Many famous figures in history have graced the halls of The Players Club, most notably Samuel Langhorne Clemens, better known as Mark Twain, and William Tecumseh Sherman. Both men were of the 16 founders of the institution, and regularly visited the Club since opening night. In fact, Mark Twain played pool here so often that today his cue can be found hanging on the wall at The Grill, along with the cues of Frank Morgan, Franklin Pierce Adams, and Roland Winters. The same wall claims the golf club of fellow member Jack Lemon.

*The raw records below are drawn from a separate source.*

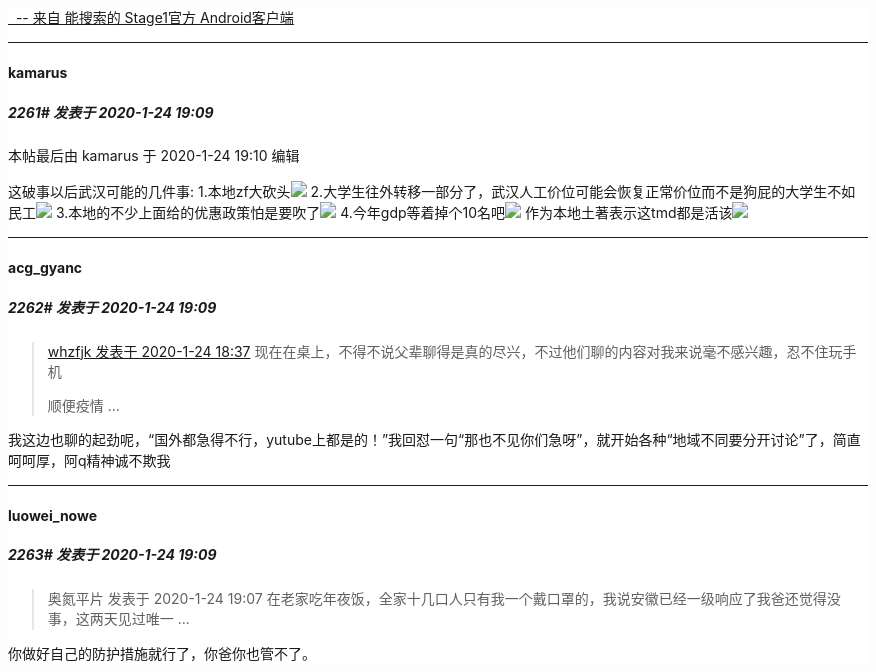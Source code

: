 [  -- 来自 能搜索的 Stage1官方 Android客户端](https://www.coolapk.com/apk/140634)







*****

####  kamarus  
##### 2261#       发表于 2020-1-24 19:09



 本帖最后由 kamarus 于 2020-1-24 19:10 编辑 

这破事以后武汉可能的几件事:
1.本地zf大砍头<img src="https://static.saraba1st.com/image/smiley/face2017/037.png" referrerpolicy="no-referrer">
2.大学生往外转移一部分了，武汉人工价位可能会恢复正常价位而不是狗屁的大学生不如民工<img src="https://static.saraba1st.com/image/smiley/face2017/037.png" referrerpolicy="no-referrer">
3.本地的不少上面给的优惠政策怕是要吹了<img src="https://static.saraba1st.com/image/smiley/face2017/037.png" referrerpolicy="no-referrer">
4.今年gdp等着掉个10名吧<img src="https://static.saraba1st.com/image/smiley/face2017/037.png" referrerpolicy="no-referrer">
作为本地土著表示这tmd都是活该<img src="https://static.saraba1st.com/image/smiley/face2017/037.png" referrerpolicy="no-referrer">







*****

####  acg_gyanc  
##### 2262#       发表于 2020-1-24 19:09



<blockquote><a href="httphttps://bbs.saraba1st.com/2b/forum.php?mod=redirect&amp;goto=findpost&amp;pid=46235583&amp;ptid=1910469" target="_blank">whzfjk 发表于 2020-1-24 18:37</a>
现在在桌上，不得不说父辈聊得是真的尽兴，不过他们聊的内容对我来说毫不感兴趣，忍不住玩手机


顺便疫情 ...</blockquote>
我这边也聊的起劲呢，“国外都急得不行，yutube上都是的！”我回怼一句“那也不见你们急呀”，就开始各种“地域不同要分开讨论”了，简直呵呵厚，阿q精神诚不欺我







*****

####  luowei_nowe  
##### 2263#       发表于 2020-1-24 19:09



<blockquote>奥氮平片 发表于 2020-1-24 19:07
在老家吃年夜饭，全家十几口人只有我一个戴口罩的，我说安徽已经一级响应了我爸还觉得没事，这两天见过唯一 ...</blockquote>
你做好自己的防护措施就行了，你爸你也管不了。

The Players Club today houses four floors with eight distinctive rooms which are The Grill, The Great Hall, The Kinstler Room, The Alcove, The Dining Room, The Library, The Card Room, and The Booth Room. The Booth Room, of course, belonged to Edwin Booth and remains largely untouched since he was found dead in his bed here in 1893. His nest among the treetops of Gramercy Park, as Booth liked to call it, contains a William Winters poetry book opened to the page he was reading before he died. Most notably, the room also contains the skull of Yorrick, which had been given to Booth's father upon the death of a horse thief, whom admired his father so deeply that he insisted he have his skull as a token of his admiration.
Today, the Players Club remains a largely exclusive club to the 600 members who have attained the largely coveted membership. It is here that the club continues traditions from years past, such as the infamous Pipe Nights. Beginning in 1905 as a social gathering to discuss ideas, today the tradition has evolved to honor artists for their contributions to their respective fields. It is in this way that the Players Club continues to pay respects to the fields which have been core since its opening night.